Where has the time gone?

I blinked, and six months flew by.

Wasn’t it July 4th, just the other day?

It’s all a blur, at least that’s what it feels like to me.

I’ve never been good with time.

Ever since I can remember, my mother would say, “Melinda, time waits for no one.” she was always in a rush. I’d say, “It waits for me,” I don’t like to be rushed. When someone rushes me, I move slower. Maybe it’s a Scorpio thing, or an ENFP thing…I don’t know?

Right now, I feel lost. I’m in the woods, and I have no idea where I’m going.

I’ve been a little overwhelmed with plotting my book series ( I’m not a plotter or a pantser ) so, it’s not so easy for me. I feel like I’m forcing a square peg into a round hole. I’m working on a series bible, because even though I’m not a plotter, I need to know where I’m going. When I don’t know where I’m going, I tend to stop writing…which is not a good thing. So, I’m working on getting organized. I thought plotting and getting organized was going to help, but I feel more confused than ever. It’s like when you first start cleaning, you end up making even more of a mess than you started with, but after lots of work it’s clean. I’m still at the…I made more of a mess than I started with stage. Which is why I’m overwhelmed.

I need to find my way out of this mess! Where’s the end of the tunnel?

I don’t know how I’m getting out of this mess? I haven’t found the end of the tunnel yet. I know one thing, every time I look at the overall plot…the big picture. I get overwhelmed and when I get overwhelmed, it stresses me out. So, the other day I decided I was just going to focus on one step at a time.

And focus on one thing at a time.

Since I started thinking about plotting the other books in the series, I’ve made a few changes to the first book. Some characters have had name changes, because I stole their name for someone else, and some have had name changes because the name they had, just wasn’t working. My characters tend to not talk to me, if they don’t like their name. I’ve come up with several new characters (some very important ones) that I have to insert into the first book which is half way done. But, before I do that, I have to flesh them out first. I have so much to do…right now I feel like I’m in a fog.

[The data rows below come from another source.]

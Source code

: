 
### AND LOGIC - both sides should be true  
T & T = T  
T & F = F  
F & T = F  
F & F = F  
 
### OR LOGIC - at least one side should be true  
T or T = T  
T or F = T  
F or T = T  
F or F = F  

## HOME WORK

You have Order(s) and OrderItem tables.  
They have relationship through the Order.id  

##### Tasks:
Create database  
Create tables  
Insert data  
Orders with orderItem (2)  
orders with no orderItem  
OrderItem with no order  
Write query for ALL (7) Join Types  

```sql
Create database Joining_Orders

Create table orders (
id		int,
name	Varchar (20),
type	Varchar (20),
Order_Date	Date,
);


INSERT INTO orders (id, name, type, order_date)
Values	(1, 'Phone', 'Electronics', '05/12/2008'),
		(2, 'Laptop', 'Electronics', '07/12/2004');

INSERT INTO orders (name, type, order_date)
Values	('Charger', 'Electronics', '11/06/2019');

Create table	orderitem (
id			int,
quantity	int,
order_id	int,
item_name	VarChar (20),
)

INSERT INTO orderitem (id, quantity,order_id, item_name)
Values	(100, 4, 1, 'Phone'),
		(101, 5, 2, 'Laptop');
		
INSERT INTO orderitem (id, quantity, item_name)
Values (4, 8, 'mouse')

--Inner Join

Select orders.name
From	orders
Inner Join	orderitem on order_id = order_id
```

About six months ago I found out that publishers want the first book completely finished, and an outline of all the other books in the series.

What?

For some reason I thought I could do one book at a time, I don’t know why I thought that? Then I heard that publishers wanted the first book and a synopsis of the other books. Then I found out from a published author, that they want an outline of all the other books.

That’s a whole different ballgame.

When I first started writing Raven Hill, I had no idea what I was doing, or what I was getting myself into. I was and still am a potter, an artist. I didn’t know how to write a novel, as a matter of fact, English was my least favorite subject. I liked Science, Biology, Psychology, History and Art…of course.

So, how and why did I start writing? Let’s just say…due to unforeseen circumstances, it sort of found me. I basically started at the very bottom. My early writing wasn’t very good, but with hard work, help from some awesome writing books and my husband (my editor), I’ve come a long way. When I started to write, I had no idea that my story would turn into a series. I planned on writing a standalone book, but the more I wrote, the more complex and complicated my story became. I had no other choice but to turn it into a book series.

Now I feel like I’m starting it all over again.

I really hope that once I master this plotting thing…the next book series will be easier. Please tell me it gets easier! Anyway, right now I’m getting to know my old characters again and getting to know my new characters. After that I’ll be spending a lot of time with my villains.

Yes, there is so much to do, but I’ll keep working…one step at a time, one scene at a time.